We really are lifelong projects ain’t we?

I certainly haven’t ever felt like I had everything figured out, but sometimes I’m still shocked at the leaps - revealing just how “far” I have to go.

That’s what life is all about 💜

Very recently, and it’s extremely liberating!

I’ve been a bit shocked at the difference.

There is shock and some disbelief, even awe, then this liberating lift-off from your shoulders.

Yes. And a sudden clarity of the path ahead, at least regarding that subject.

May it remain clear.

About a month ago in therapy. 🫂 glad you are having realizations like that.

I’ve considered going myself. Feels so difficult to find a good one though. I’m glad you found one that assisted. 🫂

It's definitely tough. I went through at least three before I found one that I felt would actually listen to me.

It definitely didn't help that I have bad history with therapists as a child.

I went to one after a suicide attempt many years ago. Therapist+psychiatrist type of place.

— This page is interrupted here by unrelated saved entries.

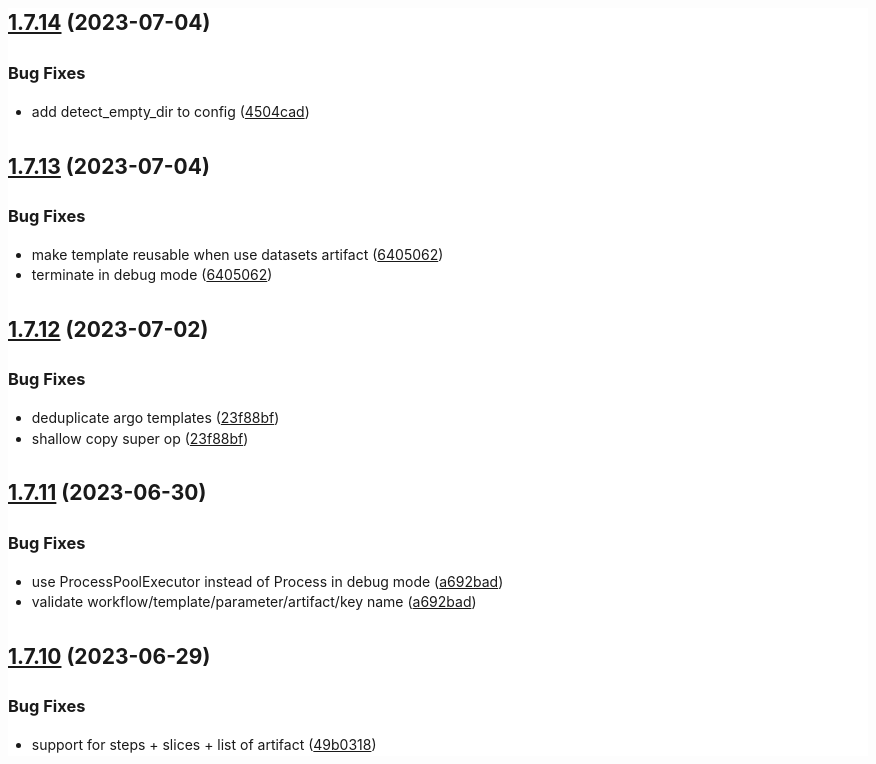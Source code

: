 ## [1.7.14](https://github.com/deepmodeling/dflow/compare/v1.7.13...v1.7.14) (2023-07-04)


### Bug Fixes

* add detect_empty_dir to config ([4504cad](https://github.com/deepmodeling/dflow/commit/4504cad7a8868a506a4459007c18322e0dfffbd3))

## [1.7.13](https://github.com/deepmodeling/dflow/compare/v1.7.12...v1.7.13) (2023-07-04)


### Bug Fixes

* make template reusable when use datasets artifact ([6405062](https://github.com/deepmodeling/dflow/commit/6405062afc41764d84bd5765e8e7b246da9a201f))
* terminate in debug mode ([6405062](https://github.com/deepmodeling/dflow/commit/6405062afc41764d84bd5765e8e7b246da9a201f))

## [1.7.12](https://github.com/deepmodeling/dflow/compare/v1.7.11...v1.7.12) (2023-07-02)


### Bug Fixes

* deduplicate argo templates ([23f88bf](https://github.com/deepmodeling/dflow/commit/23f88bf094b856e86546fa67f0eb8caa51916312))
* shallow copy super op ([23f88bf](https://github.com/deepmodeling/dflow/commit/23f88bf094b856e86546fa67f0eb8caa51916312))

## [1.7.11](https://github.com/deepmodeling/dflow/compare/v1.7.10...v1.7.11) (2023-06-30)


### Bug Fixes

* use ProcessPoolExecutor instead of Process in debug mode ([a692bad](https://github.com/deepmodeling/dflow/commit/a692bad23ffc2d043aad0ac8ac9aa8f93497525b))
* validate workflow/template/parameter/artifact/key name ([a692bad](https://github.com/deepmodeling/dflow/commit/a692bad23ffc2d043aad0ac8ac9aa8f93497525b))

## [1.7.10](https://github.com/deepmodeling/dflow/compare/v1.7.9...v1.7.10) (2023-06-29)


### Bug Fixes

* support for steps + slices + list of artifact ([49b0318](https://github.com/deepmodeling/dflow/commit/49b0318a5e3343d2939422050d0d28a27c25e8bf))
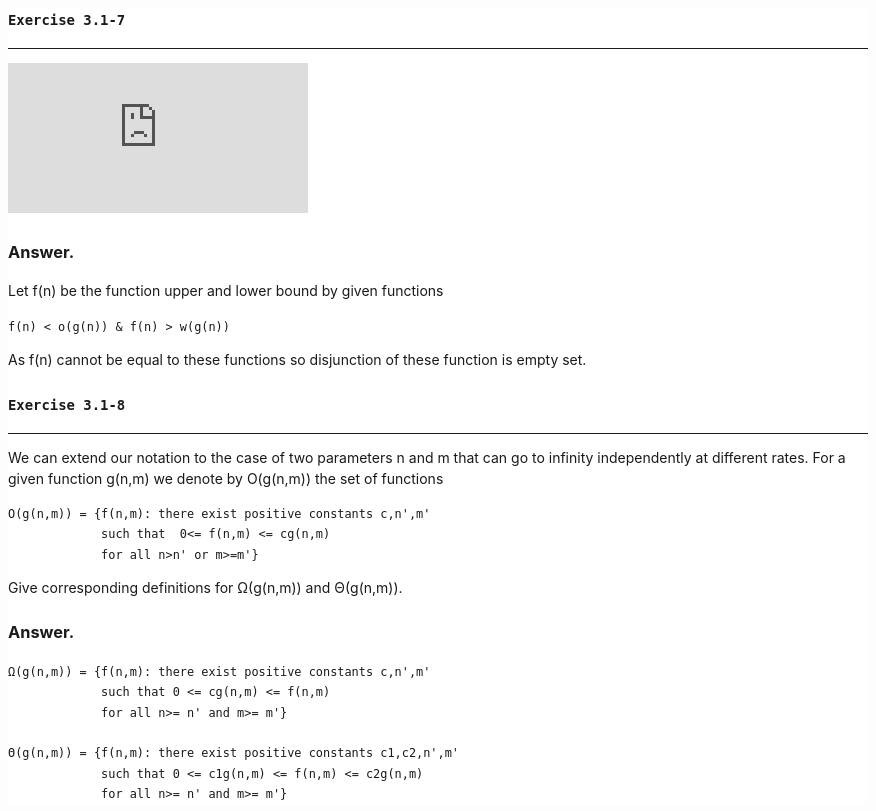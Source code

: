 ### `Exercise 3.1-7`
***
![equation](http://latex.codecogs.com/gif.latex?%5Ctext%7Bprove%20that%20%7D%20o%28g%28n%29%29%5Ccap%5Comega%20%28g%28n%29%29%20%5Ctext%7B%20is%20the%20empty%20set%7D)  
### Answer.
Let f(n) be the function upper and lower bound by given functions  

    f(n) < o(g(n)) & f(n) > w(g(n))
As f(n) cannot be equal to these functions so disjunction of these function is empty set.

### `Exercise 3.1-8`
***
We can extend our notation to the case of two parameters n and m that can go to
infinity independently at different rates. For a given function g(n,m) we denote
by O(g(n,m)) the set of functions  

    O(g(n,m)) = {f(n,m): there exist positive constants c,n',m' 
                 such that  0<= f(n,m) <= cg(n,m)
                 for all n>n' or m>=m'}
Give corresponding definitions for Ω(g(n,m)) and Θ(g(n,m)).
### Answer.
    
    Ω(g(n,m)) = {f(n,m): there exist positive constants c,n',m'
                 such that 0 <= cg(n,m) <= f(n,m)
                 for all n>= n' and m>= m'}
    
    Θ(g(n,m)) = {f(n,m): there exist positive constants c1,c2,n',m'
                 such that 0 <= c1g(n,m) <= f(n,m) <= c2g(n,m)
                 for all n>= n' and m>= m'}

I walked in with life issues and untreated bipolar disorder.

I walked out on:

Kolonapin 2mg

Seroquel 400mg

Citalopram 30mg

The therapist was honestly nice. It was hard to attend therapy while sleeping 20 hours a day and zombie’d the remaining 4 on medication contraindicated for bipolars.

I’ve refused to go since. I get you. I would want one that preferred non-medication treatment.

I specifically tried to seek out somebody who did not have a medical pad and wouldent try to push medications on me. I could probably get a shitload of Anti-anxiety meds, if I wanted to, but I was trying to fix the root of the problem and not just numb the side effects. If that Phrasing makes sense.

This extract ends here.